Last night the International Monetary Fund declared the world will experience the deepest and longest recession since World War II, with global economic growth set to slump to -1.3% this year.
The bad news comes just days after Reserve Bank documents revealed the Australian economy is likely to contract by around 1% in 2009.
But what will a deep and long recession actually mean for Australian SMEs? Here are a few of the key issues entrepreneurs will need to watch out for.
Cashflow
Every business owner knows how tight cashflow is getting – average payment terms have now stretched to over 57 days, almost twice the standard term.
The message from Dun & Bradstreet chief executive Christine Christian is; get ready for cash to get even tighter.

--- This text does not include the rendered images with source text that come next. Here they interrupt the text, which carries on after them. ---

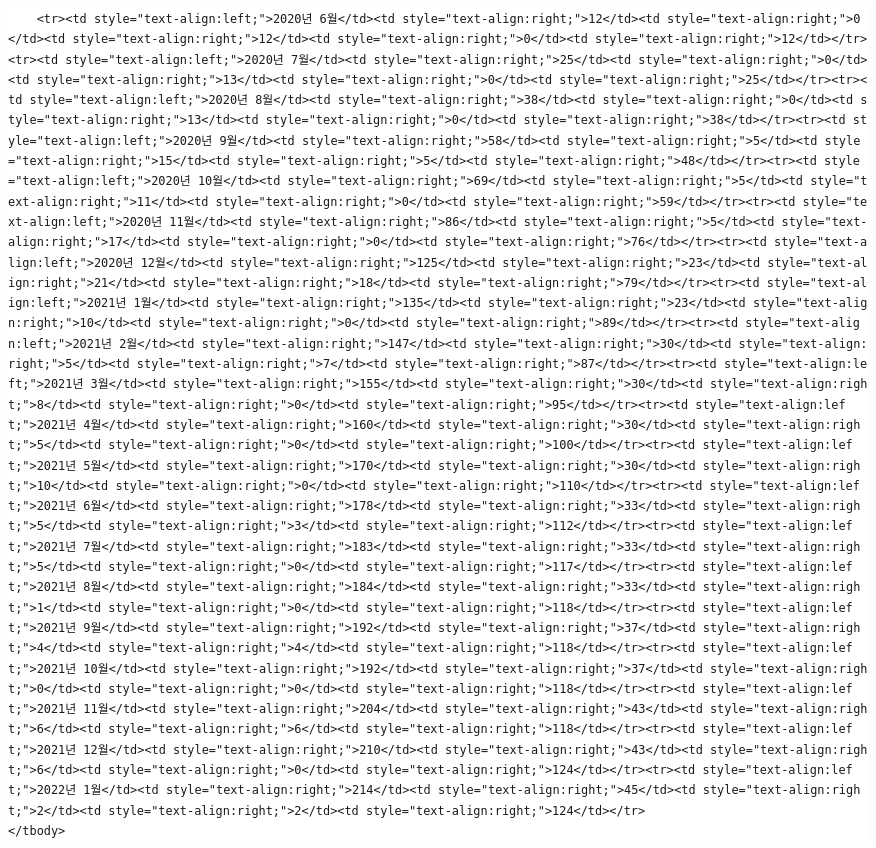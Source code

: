         <tr><td style="text-align:left;">2020년 6월</td><td style="text-align:right;">12</td><td style="text-align:right;">0</td><td style="text-align:right;">12</td><td style="text-align:right;">0</td><td style="text-align:right;">12</td></tr><tr><td style="text-align:left;">2020년 7월</td><td style="text-align:right;">25</td><td style="text-align:right;">0</td><td style="text-align:right;">13</td><td style="text-align:right;">0</td><td style="text-align:right;">25</td></tr><tr><td style="text-align:left;">2020년 8월</td><td style="text-align:right;">38</td><td style="text-align:right;">0</td><td style="text-align:right;">13</td><td style="text-align:right;">0</td><td style="text-align:right;">38</td></tr><tr><td style="text-align:left;">2020년 9월</td><td style="text-align:right;">58</td><td style="text-align:right;">5</td><td style="text-align:right;">15</td><td style="text-align:right;">5</td><td style="text-align:right;">48</td></tr><tr><td style="text-align:left;">2020년 10월</td><td style="text-align:right;">69</td><td style="text-align:right;">5</td><td style="text-align:right;">11</td><td style="text-align:right;">0</td><td style="text-align:right;">59</td></tr><tr><td style="text-align:left;">2020년 11월</td><td style="text-align:right;">86</td><td style="text-align:right;">5</td><td style="text-align:right;">17</td><td style="text-align:right;">0</td><td style="text-align:right;">76</td></tr><tr><td style="text-align:left;">2020년 12월</td><td style="text-align:right;">125</td><td style="text-align:right;">23</td><td style="text-align:right;">21</td><td style="text-align:right;">18</td><td style="text-align:right;">79</td></tr><tr><td style="text-align:left;">2021년 1월</td><td style="text-align:right;">135</td><td style="text-align:right;">23</td><td style="text-align:right;">10</td><td style="text-align:right;">0</td><td style="text-align:right;">89</td></tr><tr><td style="text-align:left;">2021년 2월</td><td style="text-align:right;">147</td><td style="text-align:right;">30</td><td style="text-align:right;">5</td><td style="text-align:right;">7</td><td style="text-align:right;">87</td></tr><tr><td style="text-align:left;">2021년 3월</td><td style="text-align:right;">155</td><td style="text-align:right;">30</td><td style="text-align:right;">8</td><td style="text-align:right;">0</td><td style="text-align:right;">95</td></tr><tr><td style="text-align:left;">2021년 4월</td><td style="text-align:right;">160</td><td style="text-align:right;">30</td><td style="text-align:right;">5</td><td style="text-align:right;">0</td><td style="text-align:right;">100</td></tr><tr><td style="text-align:left;">2021년 5월</td><td style="text-align:right;">170</td><td style="text-align:right;">30</td><td style="text-align:right;">10</td><td style="text-align:right;">0</td><td style="text-align:right;">110</td></tr><tr><td style="text-align:left;">2021년 6월</td><td style="text-align:right;">178</td><td style="text-align:right;">33</td><td style="text-align:right;">5</td><td style="text-align:right;">3</td><td style="text-align:right;">112</td></tr><tr><td style="text-align:left;">2021년 7월</td><td style="text-align:right;">183</td><td style="text-align:right;">33</td><td style="text-align:right;">5</td><td style="text-align:right;">0</td><td style="text-align:right;">117</td></tr><tr><td style="text-align:left;">2021년 8월</td><td style="text-align:right;">184</td><td style="text-align:right;">33</td><td style="text-align:right;">1</td><td style="text-align:right;">0</td><td style="text-align:right;">118</td></tr><tr><td style="text-align:left;">2021년 9월</td><td style="text-align:right;">192</td><td style="text-align:right;">37</td><td style="text-align:right;">4</td><td style="text-align:right;">4</td><td style="text-align:right;">118</td></tr><tr><td style="text-align:left;">2021년 10월</td><td style="text-align:right;">192</td><td style="text-align:right;">37</td><td style="text-align:right;">0</td><td style="text-align:right;">0</td><td style="text-align:right;">118</td></tr><tr><td style="text-align:left;">2021년 11월</td><td style="text-align:right;">204</td><td style="text-align:right;">43</td><td style="text-align:right;">6</td><td style="text-align:right;">6</td><td style="text-align:right;">118</td></tr><tr><td style="text-align:left;">2021년 12월</td><td style="text-align:right;">210</td><td style="text-align:right;">43</td><td style="text-align:right;">6</td><td style="text-align:right;">0</td><td style="text-align:right;">124</td></tr><tr><td style="text-align:left;">2022년 1월</td><td style="text-align:right;">214</td><td style="text-align:right;">45</td><td style="text-align:right;">2</td><td style="text-align:right;">2</td><td style="text-align:right;">124</td></tr>
    </tbody>
</table>
</div>
</div>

Her agency revealed yesterday that it has downgraded the risk ratings on a record number of businesses in the last six months: 150,000 business are now considered at risk of not paying bills on time and 130,000 companies are rated as being at increased risk of failure.
It’s time to start monitoring cashflow every week, if not more often. Late payers must be followed up immediately, and don’t be afraid to pester them for your money – the squeaky wheel often gets the oil.
If you feel your debtors situation is getting out of control, consider getting help from a debt collection agency – most of them only charge when they collect the debt.
Customers
According to Westpac’s consumer confidence index, households are actually feeling a bit more positive about their situation right now. Don’t expect this to last. As soon as unemployment starts to rise (and most economists are tipping it will hit 9% in the early stages of next year) then consumers will shut their wallets.
This is the time to look hard at your customer base and try and figure out how a recession will affect them. How is their sector performing? Is the CEO getting grief from head office overseas? Are they a subsidiary of bigger group that is struggling?
Not only will this help you identify the customers who could be at risk of not paying on time, but it will also help you pick the customers who are in the best position to get through the recession.
Make sure you get especially close to these customers. Most customers are going to be far less tolerant of mistakes and far more demanding of discounts and better payment terms, so relationship management will be crucial if you want to meet their needs and protect your margins.
Directors and investors
If you are feeling nervous, so are you shareholders and board members. They are going to want to see even more information about cashflow and financial performance. Keep talking to them and remember the golden rule – no surprises.
Take a tip from Bakers Delight general manager Chris Caldwell. His company is going to the extent of checking the financial health of their shareholders (in this case, their franchisees).
“One thing we need to be very cognisant of is what their own financial position is like, and whether they as individuals have suffered anything outside of Bakers Delight, whether the investments they have got have faltered and are placing them under stress.”
Access to finance
As cashflow becomes tighter, bad debts increase and more companies start to collapse, the banks are going to clamp down even more tightly on business lending. New finance will be more difficult to come by and the process by which the banks have been re-rating businesses and increasing the loan rates will continue.
If you want money, be prepared to be asked for a wall of documentation. Tony Markwell, national head of privately held business at Grant Thornton, says banks want to see “three-way” forecasts, where a cashflow statement, a profit and loss statement, and a balance sheet are combined.
However, it is likely that the recession will weigh heavily on business investment, which means the fewer companies are going to need to access finance.
Managing people
Leadership and people management are going to become even more important as the recession drags on.
First, you’ll need to get your labour cost base right. If that means making staff cuts, do it sooner rather than later. If you want to try and hang on to staff for the recovery, you’ll need to look at options such as four-day weeks, leave without pay or salary reductions.
Second, you need to keep your team motivated. Gary Cohen, chief executive of software provider IBA Health, told SmartCompany recently that this all comes down to communication. “Obviously, you can’t share everything that is going on in your mind, but you have to give enough visibility that you are looking after their long-term interests and that you are looking after the business’s long-term interests. If staff think you are out for yourself or looking after somebody else’s interests, they won’t trust you.”
Finally, think about whether you can pick up any talent in the downturn. Federal Treasurer Wayne Swan has warned unemployment could hit 10% by the end of the downturn, which means there will be good people dying to work for you.
Stress
Getting through this recession will not be easy. SmartCompany blogger and clinical psychologist Tim Sharp has a few tips for dealing with stress:
•- Simplify; take some time to clarify what’s really important (and what’s not) and stay focused on your real priorities (personal and working).
•- Keep up your energy; don’t let your diet, exercise or sleep slip. It’s hard to be happy if you’re literally sick and tired!
•- Develop optimism; face up to the cold hard realities, what ever they may be, but make sure you face them in a constructive way, and in addition, do what you can to also actively search for positives.
•- Don’t feel you have to do it all on your own; resilient people are better at reaching out to others and appropriately asking for help.
•- Use your strengths to deal with your problems; give some thought to what you’re best at and how you can use these attributes to take on these adverse circumstances.
•- Practice gratitude; as bad as things might seem try not to forget that there are almost certainly others worse off.